• _SUPPLIED DATA_:
○ ○ ○ ○ ○

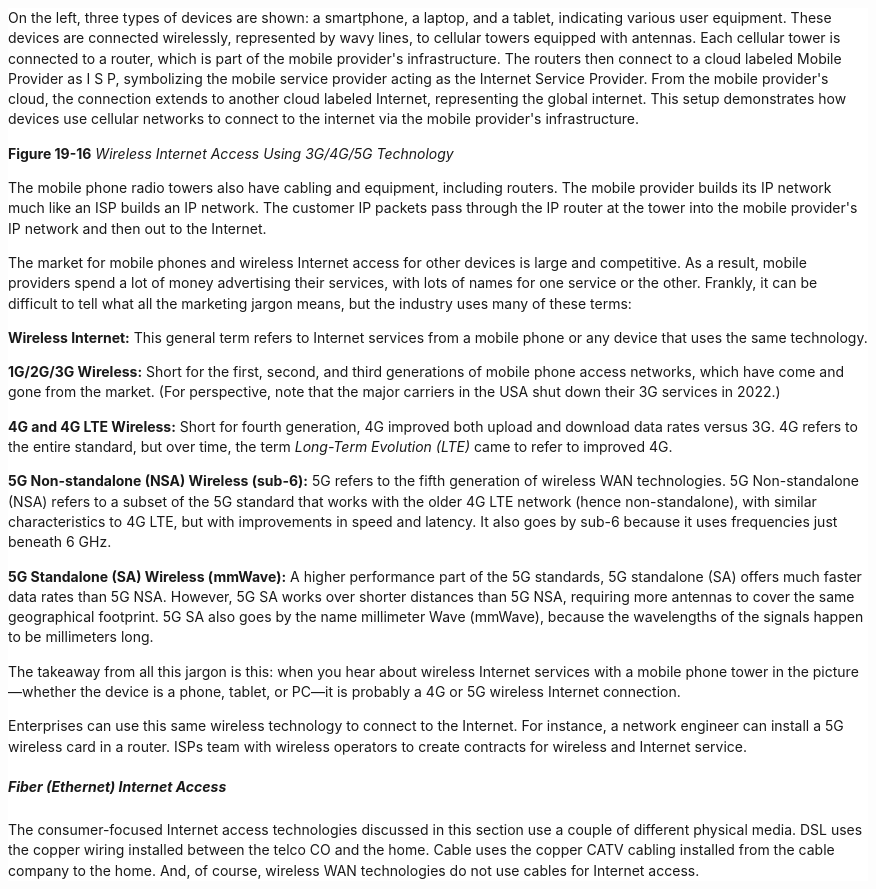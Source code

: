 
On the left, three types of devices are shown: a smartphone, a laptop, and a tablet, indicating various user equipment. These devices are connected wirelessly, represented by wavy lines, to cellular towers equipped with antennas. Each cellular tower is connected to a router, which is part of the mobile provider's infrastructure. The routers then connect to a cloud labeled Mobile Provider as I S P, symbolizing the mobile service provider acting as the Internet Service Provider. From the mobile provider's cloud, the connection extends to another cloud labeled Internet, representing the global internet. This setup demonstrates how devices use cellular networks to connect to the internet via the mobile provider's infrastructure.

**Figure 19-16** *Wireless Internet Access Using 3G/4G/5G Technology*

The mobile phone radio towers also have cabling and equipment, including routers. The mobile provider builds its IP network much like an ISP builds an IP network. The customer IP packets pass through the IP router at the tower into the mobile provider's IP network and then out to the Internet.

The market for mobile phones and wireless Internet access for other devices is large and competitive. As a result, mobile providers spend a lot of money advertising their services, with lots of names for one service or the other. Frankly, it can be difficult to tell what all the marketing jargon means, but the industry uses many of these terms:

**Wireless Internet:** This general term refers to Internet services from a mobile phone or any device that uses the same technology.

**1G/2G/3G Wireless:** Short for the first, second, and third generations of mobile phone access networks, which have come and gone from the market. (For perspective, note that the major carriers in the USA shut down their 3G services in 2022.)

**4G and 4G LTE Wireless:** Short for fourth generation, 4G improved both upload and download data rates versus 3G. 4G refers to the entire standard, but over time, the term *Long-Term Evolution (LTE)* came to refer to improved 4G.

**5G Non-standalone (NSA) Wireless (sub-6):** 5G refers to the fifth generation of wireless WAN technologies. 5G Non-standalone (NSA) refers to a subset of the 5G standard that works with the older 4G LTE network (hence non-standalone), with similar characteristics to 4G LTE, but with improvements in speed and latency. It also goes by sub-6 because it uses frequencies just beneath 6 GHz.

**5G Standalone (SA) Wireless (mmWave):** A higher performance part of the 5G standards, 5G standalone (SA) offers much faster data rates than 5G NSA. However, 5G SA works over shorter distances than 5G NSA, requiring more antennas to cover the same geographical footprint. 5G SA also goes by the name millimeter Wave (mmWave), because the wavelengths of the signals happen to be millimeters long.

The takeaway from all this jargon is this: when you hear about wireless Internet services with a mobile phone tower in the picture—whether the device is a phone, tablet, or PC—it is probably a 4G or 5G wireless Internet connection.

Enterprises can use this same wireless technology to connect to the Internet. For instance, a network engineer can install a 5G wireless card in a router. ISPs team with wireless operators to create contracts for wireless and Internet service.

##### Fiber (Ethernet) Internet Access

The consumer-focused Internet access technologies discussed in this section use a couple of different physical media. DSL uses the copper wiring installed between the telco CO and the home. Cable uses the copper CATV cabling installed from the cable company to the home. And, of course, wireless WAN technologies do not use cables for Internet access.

○ ○ ○ ○ ○

With the pictures left out, return the listing above exactly as it stands.

• _ANSWER_:
Source code

: 
On the left, three types of devices are shown: a smartphone, a laptop, and a tablet, indicating various user equipment. These devices are connected wirelessly, represented by wavy lines, to cellular towers equipped with antennas. Each cellular tower is connected to a router, which is part of the mobile provider's infrastructure. The routers then connect to a cloud labeled Mobile Provider as I S P, symbolizing the mobile service provider acting as the Internet Service Provider. From the mobile provider's cloud, the connection extends to another cloud labeled Internet, representing the global internet. This setup demonstrates how devices use cellular networks to connect to the internet via the mobile provider's infrastructure.

**Figure 19-16** *Wireless Internet Access Using 3G/4G/5G Technology*

The mobile phone radio towers also have cabling and equipment, including routers. The mobile provider builds its IP network much like an ISP builds an IP network. The customer IP packets pass through the IP router at the tower into the mobile provider's IP network and then out to the Internet.

The market for mobile phones and wireless Internet access for other devices is large and competitive. As a result, mobile providers spend a lot of money advertising their services, with lots of names for one service or the other. Frankly, it can be difficult to tell what all the marketing jargon means, but the industry uses many of these terms:

**Wireless Internet:** This general term refers to Internet services from a mobile phone or any device that uses the same technology.

**1G/2G/3G Wireless:** Short for the first, second, and third generations of mobile phone access networks, which have come and gone from the market. (For perspective, note that the major carriers in the USA shut down their 3G services in 2022.)

**4G and 4G LTE Wireless:** Short for fourth generation, 4G improved both upload and download data rates versus 3G. 4G refers to the entire standard, but over time, the term *Long-Term Evolution (LTE)* came to refer to improved 4G.

**5G Non-standalone (NSA) Wireless (sub-6):** 5G refers to the fifth generation of wireless WAN technologies. 5G Non-standalone (NSA) refers to a subset of the 5G standard that works with the older 4G LTE network (hence non-standalone), with similar characteristics to 4G LTE, but with improvements in speed and latency. It also goes by sub-6 because it uses frequencies just beneath 6 GHz.

**5G Standalone (SA) Wireless (mmWave):** A higher performance part of the 5G standards, 5G standalone (SA) offers much faster data rates than 5G NSA. However, 5G SA works over shorter distances than 5G NSA, requiring more antennas to cover the same geographical footprint. 5G SA also goes by the name millimeter Wave (mmWave), because the wavelengths of the signals happen to be millimeters long.

The takeaway from all this jargon is this: when you hear about wireless Internet services with a mobile phone tower in the picture—whether the device is a phone, tablet, or PC—it is probably a 4G or 5G wireless Internet connection.

Enterprises can use this same wireless technology to connect to the Internet. For instance, a network engineer can install a 5G wireless card in a router. ISPs team with wireless operators to create contracts for wireless and Internet service.

##### Fiber (Ethernet) Internet Access

The consumer-focused Internet access technologies discussed in this section use a couple of different physical media. DSL uses the copper wiring installed between the telco CO and the home. Cable uses the copper CATV cabling installed from the cable company to the home. And, of course, wireless WAN technologies do not use cables for Internet access.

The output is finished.